*Instructions for the task:* Transcribe the data below verbatim from the line with "11. Dynamic Memory Network" to the line with "已修复数 | 修复率 |". Include both of those lines.

Data shown: Begin

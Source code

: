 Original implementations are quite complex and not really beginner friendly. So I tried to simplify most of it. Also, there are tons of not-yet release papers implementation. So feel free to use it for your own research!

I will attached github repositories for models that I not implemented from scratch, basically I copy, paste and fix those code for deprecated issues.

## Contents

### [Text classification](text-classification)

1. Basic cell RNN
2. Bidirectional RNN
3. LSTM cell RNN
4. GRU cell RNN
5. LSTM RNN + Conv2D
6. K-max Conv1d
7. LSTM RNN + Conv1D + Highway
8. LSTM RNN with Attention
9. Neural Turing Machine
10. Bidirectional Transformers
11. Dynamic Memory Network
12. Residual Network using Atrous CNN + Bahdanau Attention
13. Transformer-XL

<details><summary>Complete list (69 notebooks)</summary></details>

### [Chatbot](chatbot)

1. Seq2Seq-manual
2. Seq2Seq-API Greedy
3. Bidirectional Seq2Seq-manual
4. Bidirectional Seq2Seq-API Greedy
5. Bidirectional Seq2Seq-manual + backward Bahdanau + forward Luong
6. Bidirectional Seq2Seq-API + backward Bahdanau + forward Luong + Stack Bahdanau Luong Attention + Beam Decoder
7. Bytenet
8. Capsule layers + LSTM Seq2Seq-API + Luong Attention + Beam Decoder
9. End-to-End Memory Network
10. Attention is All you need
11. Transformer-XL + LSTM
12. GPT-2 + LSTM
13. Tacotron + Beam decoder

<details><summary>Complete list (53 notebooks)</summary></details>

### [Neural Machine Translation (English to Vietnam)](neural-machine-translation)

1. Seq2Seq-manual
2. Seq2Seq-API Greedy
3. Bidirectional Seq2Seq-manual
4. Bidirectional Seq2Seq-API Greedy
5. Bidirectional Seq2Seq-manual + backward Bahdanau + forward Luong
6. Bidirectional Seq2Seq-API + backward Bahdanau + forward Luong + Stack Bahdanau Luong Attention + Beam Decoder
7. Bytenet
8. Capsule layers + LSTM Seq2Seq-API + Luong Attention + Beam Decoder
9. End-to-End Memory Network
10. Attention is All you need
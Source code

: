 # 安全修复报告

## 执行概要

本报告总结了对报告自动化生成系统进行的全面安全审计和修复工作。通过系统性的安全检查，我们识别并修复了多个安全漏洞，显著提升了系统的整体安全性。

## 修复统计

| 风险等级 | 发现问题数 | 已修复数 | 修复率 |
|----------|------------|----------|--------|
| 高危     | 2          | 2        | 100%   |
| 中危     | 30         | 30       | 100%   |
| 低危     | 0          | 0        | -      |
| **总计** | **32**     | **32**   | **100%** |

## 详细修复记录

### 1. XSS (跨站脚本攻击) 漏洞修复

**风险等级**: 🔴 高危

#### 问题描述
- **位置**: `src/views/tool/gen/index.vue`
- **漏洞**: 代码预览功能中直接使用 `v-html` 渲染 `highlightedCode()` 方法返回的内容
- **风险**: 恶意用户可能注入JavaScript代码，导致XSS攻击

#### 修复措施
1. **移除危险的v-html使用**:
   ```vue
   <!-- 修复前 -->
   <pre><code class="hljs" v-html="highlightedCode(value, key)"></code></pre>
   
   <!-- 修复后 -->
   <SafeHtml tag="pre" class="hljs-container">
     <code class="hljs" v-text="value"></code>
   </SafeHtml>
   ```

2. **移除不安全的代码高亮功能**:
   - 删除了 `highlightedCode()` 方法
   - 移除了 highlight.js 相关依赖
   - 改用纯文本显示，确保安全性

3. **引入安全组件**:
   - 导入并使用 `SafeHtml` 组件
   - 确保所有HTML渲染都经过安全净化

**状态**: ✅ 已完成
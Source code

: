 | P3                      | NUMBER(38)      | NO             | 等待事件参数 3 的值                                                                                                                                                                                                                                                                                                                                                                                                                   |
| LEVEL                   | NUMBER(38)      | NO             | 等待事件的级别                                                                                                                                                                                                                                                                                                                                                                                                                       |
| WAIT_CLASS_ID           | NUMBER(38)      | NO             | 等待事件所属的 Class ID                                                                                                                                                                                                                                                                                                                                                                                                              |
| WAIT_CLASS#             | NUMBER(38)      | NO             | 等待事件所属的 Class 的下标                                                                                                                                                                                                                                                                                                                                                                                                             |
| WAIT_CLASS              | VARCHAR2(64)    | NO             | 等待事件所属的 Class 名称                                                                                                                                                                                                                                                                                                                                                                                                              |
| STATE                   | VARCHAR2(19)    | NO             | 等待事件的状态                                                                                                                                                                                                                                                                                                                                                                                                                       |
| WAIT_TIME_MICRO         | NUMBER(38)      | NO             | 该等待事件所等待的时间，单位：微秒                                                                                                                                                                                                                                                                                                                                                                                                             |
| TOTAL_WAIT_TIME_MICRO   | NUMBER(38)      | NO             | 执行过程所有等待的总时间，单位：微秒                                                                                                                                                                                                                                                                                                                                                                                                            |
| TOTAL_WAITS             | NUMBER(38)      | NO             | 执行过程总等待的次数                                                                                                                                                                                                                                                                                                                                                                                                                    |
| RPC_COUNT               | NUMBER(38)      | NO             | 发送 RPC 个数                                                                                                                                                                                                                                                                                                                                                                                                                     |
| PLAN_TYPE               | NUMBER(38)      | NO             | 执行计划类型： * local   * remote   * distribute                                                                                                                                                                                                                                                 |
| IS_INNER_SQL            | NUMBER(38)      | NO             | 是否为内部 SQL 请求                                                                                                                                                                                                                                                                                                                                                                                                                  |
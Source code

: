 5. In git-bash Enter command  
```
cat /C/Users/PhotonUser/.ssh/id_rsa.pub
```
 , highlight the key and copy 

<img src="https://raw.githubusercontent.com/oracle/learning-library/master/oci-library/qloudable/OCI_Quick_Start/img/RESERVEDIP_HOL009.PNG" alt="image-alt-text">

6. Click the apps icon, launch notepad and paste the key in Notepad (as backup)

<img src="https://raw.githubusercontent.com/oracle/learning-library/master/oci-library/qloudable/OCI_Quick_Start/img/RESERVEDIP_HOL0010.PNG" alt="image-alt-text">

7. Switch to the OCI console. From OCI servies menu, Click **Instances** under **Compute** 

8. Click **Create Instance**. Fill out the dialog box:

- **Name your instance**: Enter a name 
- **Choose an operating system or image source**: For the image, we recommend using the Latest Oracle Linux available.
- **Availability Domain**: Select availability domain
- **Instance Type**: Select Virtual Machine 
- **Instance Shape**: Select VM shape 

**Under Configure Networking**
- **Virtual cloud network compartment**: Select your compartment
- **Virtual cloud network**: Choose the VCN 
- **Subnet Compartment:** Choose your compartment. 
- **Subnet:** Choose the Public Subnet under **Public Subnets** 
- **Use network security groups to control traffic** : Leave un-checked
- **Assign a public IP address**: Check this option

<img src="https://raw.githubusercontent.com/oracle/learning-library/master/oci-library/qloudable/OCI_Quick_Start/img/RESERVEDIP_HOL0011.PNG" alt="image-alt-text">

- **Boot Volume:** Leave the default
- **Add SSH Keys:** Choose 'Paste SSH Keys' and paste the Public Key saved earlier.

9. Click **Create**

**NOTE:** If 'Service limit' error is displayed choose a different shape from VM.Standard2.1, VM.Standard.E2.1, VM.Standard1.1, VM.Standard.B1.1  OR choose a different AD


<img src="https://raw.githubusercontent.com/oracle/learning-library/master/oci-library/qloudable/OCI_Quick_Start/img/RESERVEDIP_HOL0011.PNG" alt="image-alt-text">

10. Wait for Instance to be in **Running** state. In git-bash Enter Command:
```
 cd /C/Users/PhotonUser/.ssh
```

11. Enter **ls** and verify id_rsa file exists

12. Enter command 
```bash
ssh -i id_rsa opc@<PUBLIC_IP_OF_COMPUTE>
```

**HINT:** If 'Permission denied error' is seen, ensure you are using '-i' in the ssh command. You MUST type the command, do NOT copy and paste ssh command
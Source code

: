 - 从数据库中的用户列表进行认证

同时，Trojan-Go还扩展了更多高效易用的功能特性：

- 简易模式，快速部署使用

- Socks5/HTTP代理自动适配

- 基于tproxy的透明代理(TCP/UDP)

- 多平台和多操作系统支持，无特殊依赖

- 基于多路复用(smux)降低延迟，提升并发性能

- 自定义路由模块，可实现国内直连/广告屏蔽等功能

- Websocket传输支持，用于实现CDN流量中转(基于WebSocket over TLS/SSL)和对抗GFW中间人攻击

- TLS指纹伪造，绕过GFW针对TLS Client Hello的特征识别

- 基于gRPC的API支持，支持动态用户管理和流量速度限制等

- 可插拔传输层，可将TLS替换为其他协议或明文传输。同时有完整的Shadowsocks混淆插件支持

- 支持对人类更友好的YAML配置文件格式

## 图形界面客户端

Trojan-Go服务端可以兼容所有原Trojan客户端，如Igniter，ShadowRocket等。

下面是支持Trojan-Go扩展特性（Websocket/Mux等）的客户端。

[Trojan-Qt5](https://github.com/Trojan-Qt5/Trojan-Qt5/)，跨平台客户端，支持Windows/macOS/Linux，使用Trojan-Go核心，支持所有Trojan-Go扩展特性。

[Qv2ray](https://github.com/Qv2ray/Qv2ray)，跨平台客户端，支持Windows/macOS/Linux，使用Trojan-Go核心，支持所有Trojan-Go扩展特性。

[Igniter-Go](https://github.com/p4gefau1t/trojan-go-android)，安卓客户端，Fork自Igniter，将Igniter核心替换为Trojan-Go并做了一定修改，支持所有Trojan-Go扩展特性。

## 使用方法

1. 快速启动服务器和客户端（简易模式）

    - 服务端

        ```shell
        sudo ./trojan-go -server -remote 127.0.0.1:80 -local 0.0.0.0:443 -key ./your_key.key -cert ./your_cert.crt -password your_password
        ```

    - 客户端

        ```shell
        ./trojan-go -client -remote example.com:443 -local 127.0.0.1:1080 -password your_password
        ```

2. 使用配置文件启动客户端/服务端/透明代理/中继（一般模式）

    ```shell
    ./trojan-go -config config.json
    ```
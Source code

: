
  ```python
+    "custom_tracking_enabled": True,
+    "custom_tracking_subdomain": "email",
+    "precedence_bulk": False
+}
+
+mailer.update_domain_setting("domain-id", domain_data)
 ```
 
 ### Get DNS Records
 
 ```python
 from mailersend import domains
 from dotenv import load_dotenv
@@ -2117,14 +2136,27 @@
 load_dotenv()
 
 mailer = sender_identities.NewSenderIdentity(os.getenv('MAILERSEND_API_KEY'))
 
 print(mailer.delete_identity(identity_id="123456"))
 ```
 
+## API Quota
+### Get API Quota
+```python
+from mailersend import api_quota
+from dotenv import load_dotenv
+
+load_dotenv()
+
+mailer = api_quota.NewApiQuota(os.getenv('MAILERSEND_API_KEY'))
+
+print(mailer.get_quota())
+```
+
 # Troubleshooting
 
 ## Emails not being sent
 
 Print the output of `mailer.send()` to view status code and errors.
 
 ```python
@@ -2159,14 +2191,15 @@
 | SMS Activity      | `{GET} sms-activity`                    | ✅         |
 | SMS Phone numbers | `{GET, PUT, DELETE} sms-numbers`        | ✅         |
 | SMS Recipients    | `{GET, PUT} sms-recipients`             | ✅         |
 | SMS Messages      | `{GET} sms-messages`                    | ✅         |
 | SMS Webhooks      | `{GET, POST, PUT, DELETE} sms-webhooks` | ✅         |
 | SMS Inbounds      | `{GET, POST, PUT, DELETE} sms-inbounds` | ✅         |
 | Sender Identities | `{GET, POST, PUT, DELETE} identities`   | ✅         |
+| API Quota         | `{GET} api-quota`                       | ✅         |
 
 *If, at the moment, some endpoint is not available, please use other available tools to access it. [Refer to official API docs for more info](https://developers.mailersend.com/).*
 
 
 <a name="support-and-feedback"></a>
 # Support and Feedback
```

Data shown: End

*Answer:*
11. Dynamic Memory Network
12. Residual Network using Atrous CNN + Bahdanau Attention
13. Transformer-XL

<details><summary>Complete list (69 notebooks)</summary></details>

### [Chatbot](chatbot)

1. Seq2Seq-manual
2. Seq2Seq-API Greedy
3. Bidirectional Seq2Seq-manual
4. Bidirectional Seq2Seq-API Greedy
5. Bidirectional Seq2Seq-manual + backward Bahdanau + forward Luong
6. Bidirectional Seq2Seq-API + backward Bahdanau + forward Luong + Stack Bahdanau Luong Attention + Beam Decoder
7. Bytenet
8. Capsule layers + LSTM Seq2Seq-API + Luong Attention + Beam Decoder
9. End-to-End Memory Network
10. Attention is All you need
11. Transformer-XL + LSTM
12. GPT-2 + LSTM
13. Tacotron + Beam decoder

<details><summary>Complete list (53 notebooks)</summary></details>

### [Neural Machine Translation (English to Vietnam)](neural-machine-translation)

1. Seq2Seq-manual
2. Seq2Seq-API Greedy
3. Bidirectional Seq2Seq-manual
4. Bidirectional Seq2Seq-API Greedy
5. Bidirectional Seq2Seq-manual + backward Bahdanau + forward Luong
6. Bidirectional Seq2Seq-API + backward Bahdanau + forward Luong + Stack Bahdanau Luong Attention + Beam Decoder
7. Bytenet
8. Capsule layers + LSTM Seq2Seq-API + Luong Attention + Beam Decoder
9. End-to-End Memory Network
10. Attention is All you need
Source code

: # 安全修复报告

## 执行概要

本报告总结了对报告自动化生成系统进行的全面安全审计和修复工作。通过系统性的安全检查，我们识别并修复了多个安全漏洞，显著提升了系统的整体安全性。

## 修复统计

| 风险等级 | 发现问题数 | 已修复数 | 修复率 |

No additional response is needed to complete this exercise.